→ **Your goal**
Every line holding the word "null" should be copied from the material.
START Task inputs
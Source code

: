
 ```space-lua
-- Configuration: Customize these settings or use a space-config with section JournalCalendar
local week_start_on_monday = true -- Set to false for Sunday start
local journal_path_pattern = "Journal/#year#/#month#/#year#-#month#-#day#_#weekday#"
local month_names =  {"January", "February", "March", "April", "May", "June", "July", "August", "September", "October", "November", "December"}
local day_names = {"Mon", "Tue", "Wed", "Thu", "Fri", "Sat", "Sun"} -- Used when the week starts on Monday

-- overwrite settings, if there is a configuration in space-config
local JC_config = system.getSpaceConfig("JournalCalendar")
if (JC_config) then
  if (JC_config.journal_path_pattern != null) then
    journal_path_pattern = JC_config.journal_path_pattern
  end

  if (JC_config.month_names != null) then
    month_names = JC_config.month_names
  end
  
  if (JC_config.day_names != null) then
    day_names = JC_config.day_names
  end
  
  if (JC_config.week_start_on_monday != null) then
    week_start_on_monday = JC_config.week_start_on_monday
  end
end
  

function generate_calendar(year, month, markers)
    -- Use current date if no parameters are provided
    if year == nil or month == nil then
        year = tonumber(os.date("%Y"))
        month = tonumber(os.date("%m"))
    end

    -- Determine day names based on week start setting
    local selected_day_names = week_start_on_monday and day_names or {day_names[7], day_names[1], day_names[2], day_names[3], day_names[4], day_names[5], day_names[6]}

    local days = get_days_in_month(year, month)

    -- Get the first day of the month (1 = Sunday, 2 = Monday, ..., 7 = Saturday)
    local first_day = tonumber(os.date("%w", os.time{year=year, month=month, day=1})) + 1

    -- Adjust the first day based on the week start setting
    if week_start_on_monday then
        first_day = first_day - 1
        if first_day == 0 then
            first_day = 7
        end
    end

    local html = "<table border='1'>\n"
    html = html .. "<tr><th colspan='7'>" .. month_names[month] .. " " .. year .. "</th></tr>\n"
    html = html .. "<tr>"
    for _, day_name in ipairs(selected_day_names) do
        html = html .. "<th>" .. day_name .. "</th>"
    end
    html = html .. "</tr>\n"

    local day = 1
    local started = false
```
END Task inputs
START Task inputs
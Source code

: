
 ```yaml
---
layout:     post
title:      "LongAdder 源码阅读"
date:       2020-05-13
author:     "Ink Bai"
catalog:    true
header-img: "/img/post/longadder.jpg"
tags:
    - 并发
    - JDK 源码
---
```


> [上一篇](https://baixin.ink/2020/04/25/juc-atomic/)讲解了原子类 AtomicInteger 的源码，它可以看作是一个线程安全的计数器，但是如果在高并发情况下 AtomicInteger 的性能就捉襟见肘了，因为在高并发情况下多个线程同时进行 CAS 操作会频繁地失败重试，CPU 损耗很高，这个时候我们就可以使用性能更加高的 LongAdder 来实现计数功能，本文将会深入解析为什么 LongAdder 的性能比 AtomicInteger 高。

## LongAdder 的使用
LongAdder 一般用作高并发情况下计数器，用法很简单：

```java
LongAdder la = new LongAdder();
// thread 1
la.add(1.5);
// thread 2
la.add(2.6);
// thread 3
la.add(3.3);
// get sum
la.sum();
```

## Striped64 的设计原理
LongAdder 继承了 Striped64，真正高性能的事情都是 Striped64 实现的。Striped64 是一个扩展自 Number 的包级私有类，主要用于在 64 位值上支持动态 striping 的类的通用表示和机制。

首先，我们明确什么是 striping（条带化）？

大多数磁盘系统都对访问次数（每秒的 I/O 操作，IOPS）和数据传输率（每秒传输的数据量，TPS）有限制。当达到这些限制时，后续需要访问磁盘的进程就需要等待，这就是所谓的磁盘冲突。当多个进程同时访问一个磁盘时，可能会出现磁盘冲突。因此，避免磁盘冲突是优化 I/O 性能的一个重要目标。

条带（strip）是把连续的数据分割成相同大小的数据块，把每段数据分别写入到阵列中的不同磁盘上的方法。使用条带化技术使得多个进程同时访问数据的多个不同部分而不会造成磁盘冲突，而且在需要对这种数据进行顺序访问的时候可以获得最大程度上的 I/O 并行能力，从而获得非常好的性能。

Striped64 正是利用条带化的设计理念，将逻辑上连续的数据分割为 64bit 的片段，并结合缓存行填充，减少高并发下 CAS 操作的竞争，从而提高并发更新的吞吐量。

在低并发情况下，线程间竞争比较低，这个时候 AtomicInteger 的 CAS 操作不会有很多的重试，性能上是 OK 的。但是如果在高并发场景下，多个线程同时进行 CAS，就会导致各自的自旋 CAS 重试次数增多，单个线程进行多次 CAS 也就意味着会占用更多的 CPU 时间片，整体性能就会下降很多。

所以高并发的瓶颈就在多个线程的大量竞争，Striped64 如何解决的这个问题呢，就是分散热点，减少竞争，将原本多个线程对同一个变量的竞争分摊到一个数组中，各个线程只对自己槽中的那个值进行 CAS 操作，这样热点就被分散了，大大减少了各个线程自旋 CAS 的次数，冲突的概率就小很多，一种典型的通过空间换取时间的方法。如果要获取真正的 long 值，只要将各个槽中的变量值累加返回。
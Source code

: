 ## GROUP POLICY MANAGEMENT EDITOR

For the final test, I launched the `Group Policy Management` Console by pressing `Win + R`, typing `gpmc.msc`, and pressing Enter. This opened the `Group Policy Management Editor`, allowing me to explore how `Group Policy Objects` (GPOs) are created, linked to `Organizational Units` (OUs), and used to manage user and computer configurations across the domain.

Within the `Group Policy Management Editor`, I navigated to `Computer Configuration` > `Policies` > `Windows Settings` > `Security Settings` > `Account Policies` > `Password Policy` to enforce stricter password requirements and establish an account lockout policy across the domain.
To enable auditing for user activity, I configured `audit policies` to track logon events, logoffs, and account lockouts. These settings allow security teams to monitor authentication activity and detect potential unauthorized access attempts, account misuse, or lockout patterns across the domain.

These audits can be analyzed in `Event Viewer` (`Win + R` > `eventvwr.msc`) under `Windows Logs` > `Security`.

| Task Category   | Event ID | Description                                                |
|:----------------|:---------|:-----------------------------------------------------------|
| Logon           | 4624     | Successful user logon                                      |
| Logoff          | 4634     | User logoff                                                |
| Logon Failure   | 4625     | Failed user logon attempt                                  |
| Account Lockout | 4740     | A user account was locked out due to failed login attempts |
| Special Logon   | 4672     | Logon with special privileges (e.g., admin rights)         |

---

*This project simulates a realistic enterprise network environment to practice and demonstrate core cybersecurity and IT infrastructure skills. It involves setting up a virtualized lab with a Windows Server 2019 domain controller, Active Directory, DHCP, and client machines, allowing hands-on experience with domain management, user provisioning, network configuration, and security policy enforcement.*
END Task inputs
→ **Exercise response**
  if (JC_config.journal_path_pattern != null) then
  if (JC_config.month_names != null) then
  if (JC_config.day_names != null) then
  if (JC_config.week_start_on_monday != null) then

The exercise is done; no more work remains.